Open ben-spiller opened this issue 1 year ago • 8 comments

Since many opensource licenses (e.g. MIT) require publishing a list of copyright attributions from the dependencies you use, it'd be awesome to have support for detecting copyrights in this tool to populate the CycloneDX "copyright" field and comply with this common requirement.

This could be implemented by using a regex (user-configurable would be great) to detect copyright messages from various standard locations inside the jar (a configurable set of globs) e.g. NOTICES, META-INF/MANIFEST.MF, README.* etc.

Even more amazing would be to do download the associated source jar from mavencentral in case the binary doesn't contain copyrights (but even just binary scanning would be a big win).

ben-spiller avatar Aug 23 '23 16:08 ben-spiller

I'm also very much interested in this. I found https://github.com/JD-CSTx/license-maven-plugin which does exactly what is needed here for a different Maven plug-in. If @JD-CSTx agrees I would volunteer to take his code and try to add it to the cyclonedx-maven-plugin.

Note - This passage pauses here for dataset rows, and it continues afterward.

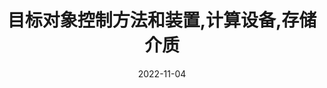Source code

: ---
title: "目标对象控制方法和装置,计算设备,存储介质"
collection: patent
category: patent
permalink: /publication/patent-1
# excerpt: 'This paper is about the number 1. The number 2 is left for future work.'
date: 2022-11-04
venue: 'CN202210908448.8'
authors: '<strong>徐家卫</strong>，李舒兴，袁春，韩磊.'
# citation: 'Your Name, You. (2009). &quot;Paper Title Number 1.&quot; <i>Journal 1</i>. 1(1).'
---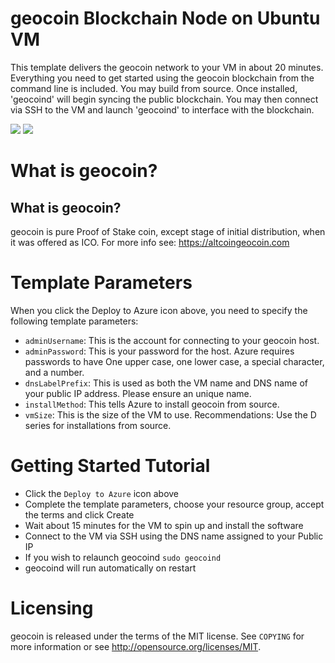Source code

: # geocoin Blockchain Node on Ubuntu VM

This template delivers the geocoin network to your VM in about 20 minutes.  Everything you need to get started using the geocoin blockchain from the command line is included. 
You may build from source.  Once installed, 'geocoind' will begin syncing the public blockchain. 
You may then connect via SSH to the VM and launch 'geocoind' to interface with the blockchain.

<a href="https://portal.azure.com/#create/Microsoft.Template/uri/https%3A%2F%2Fraw.githubusercontent.com%2FAzure%2Fazure-quickstart-templates%2Fmaster%2Fgeocoin-on-ubuntu%2Fazuredeploy.json" target="_blank"><img src="http://azuredeploy.net/deploybutton.png"/></a>
<a href="http://armviz.io/#/?load=https%3A%2F%2Fraw.githubusercontent.com%2FAzure%2Fazure-quickstart-templates%2Fmaster%2Fgeocoin-on-ubuntu%2Fazuredeploy.json" target="_blank"><img src="http://armviz.io/visualizebutton.png"/></a>

# What is geocoin?

What is geocoin?
----------------

geocoin is pure Proof of Stake coin, except stage of initial distribution, when it was offered as ICO.
For more info see: https://altcoingeocoin.com

# Template Parameters

When you click the Deploy to Azure icon above, you need to specify the following template parameters:

* `adminUsername`: This is the account for connecting to your geocoin host.
* `adminPassword`: This is your password for the host.  Azure requires passwords to have One upper case, one lower case, a special character, and a number.
* `dnsLabelPrefix`: This is used as both the VM name and DNS name of your public IP address.  Please ensure an unique name.
* `installMethod`: This tells Azure to install geocoin from source.
* `vmSize`: This is the size of the VM to use.  Recommendations: Use the D series for installations from source.

# Getting Started Tutorial

* Click the `Deploy to Azure` icon above
* Complete the template parameters, choose your resource group, accept the terms and click Create
* Wait about 15 minutes for the VM to spin up and install the software
* Connect to the VM via SSH using the DNS name assigned to your Public IP
* If you wish to relaunch geocoind `sudo geocoind`
* geocoind will run automatically on restart

# Licensing

geocoin is released under the terms of the MIT license. See `COPYING` for more information or see http://opensource.org/licenses/MIT.
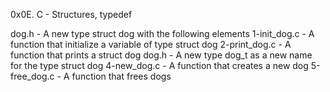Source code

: 0x0E. C - Structures, typedef

dog.h - A new type struct dog with the following elements
1-init_dog.c - A function that initialize a variable of type struct dog
2-print_dog.c - A function that prints a struct dog
dog.h - A new type dog_t as a new name for the type struct dog
4-new_dog.c - A function that creates a new dog
5-free_dog.c - A function that frees dogs
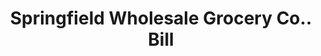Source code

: ---
doi: 10.7916/D8HH7X2K
date_other: '1918'
date_other_textual: '1918'
form: printed ephemera
genre:
- Invoices
name:
- Springfield Wholesale Grocery Co.
object_in_context_url: https://biggert.cul.columbia.edu/items/view/ave_biggert_00513
subject_hierarchical_geographic:
- Springfield, Massachusetts, United States
subject_name:
- Springfield Wholesale Grocery Co.
title: Springfield Wholesale Grocery Co.. Bill
sort_title: Springfield Wholesale Grocery Co.. Bill
call_number: ave_biggert_00513
coordinates:
- 42.112411,-72.547455
pid: ave_biggert_00513
identifiers: ave_biggert_00513
thumbnail: https://derivativo-1.library.columbia.edu/iiif/2/ldpd:343739/full/!256,256/0/native.jpg
permalink: /biggert/ave_biggert_00513/
layout: iiif-image-page
---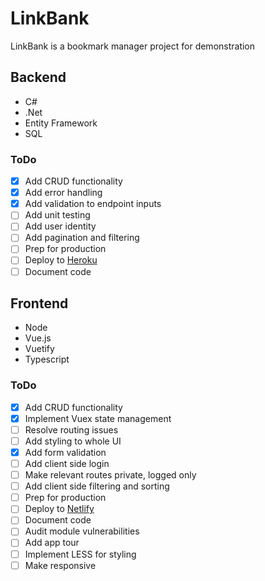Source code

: # LinkBank
LinkBank is a bookmark manager project for demonstration

## Backend
- C#
- .Net
- Entity Framework
- SQL

### ToDo
- [x] Add CRUD functionality
- [x] Add error handling
- [x] Add validation to endpoint inputs
- [ ] Add unit testing
- [ ] Add user identity
- [ ] Add pagination and filtering
- [ ] Prep for production
- [ ] Deploy to [Heroku](https://www.heroku.com/)
- [ ] Document code

## Frontend
- Node
- Vue.js
- Vuetify
- Typescript

### ToDo
- [x] Add CRUD functionality
- [x] Implement Vuex state management
- [ ] Resolve routing issues
- [ ] Add styling to whole UI
- [x] Add form validation
- [ ] Add client side login
- [ ] Make relevant routes private, logged only
- [ ] Add client side filtering and sorting
- [ ] Prep for production
- [ ] Deploy to [Netlify](https://www.netlify.com/)
- [ ] Document code
- [ ] Audit module vulnerabilities
- [ ] Add app tour
- [ ] Implement LESS for styling
- [ ] Make responsive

sithmein avatar Sep 11 '23 14:09 sithmein

I'm also very much interested in this. I found https://github.com/JD-CSTx/license-maven-plugin which does exactly what is needed here for a different Maven plug-in. If @JD-CSTx agrees I would volunteer to take his code and try to add it to the cyclonedx-maven-plugin.

Of course I agree, also: I couldn't disagree, even if I wanted to. It's a fork of the MojoHaus License Maven Plugin (which was abandon for a long time period), and is under the LPGL 3.0 License: https://www.mojohaus.org/license-maven-plugin/licenses.html.

Master-Code-Programmer avatar Sep 16 '23 11:09 Master-Code-Programmer

I started working on this at https://github.com/sithmein/cyclonedx-maven-plugin/tree/issue-389-copyright-detection . The Maven plug-in has a new configuration parameter extractCopyrights which is false by default. If set to true the plug-in will look into all artifacts' Jar files (binaries and sources) and extract copyright information. I tested it with a project of ours that has ~300 components and the plug-in is able to extract almost all copyright information that I was able to find manually.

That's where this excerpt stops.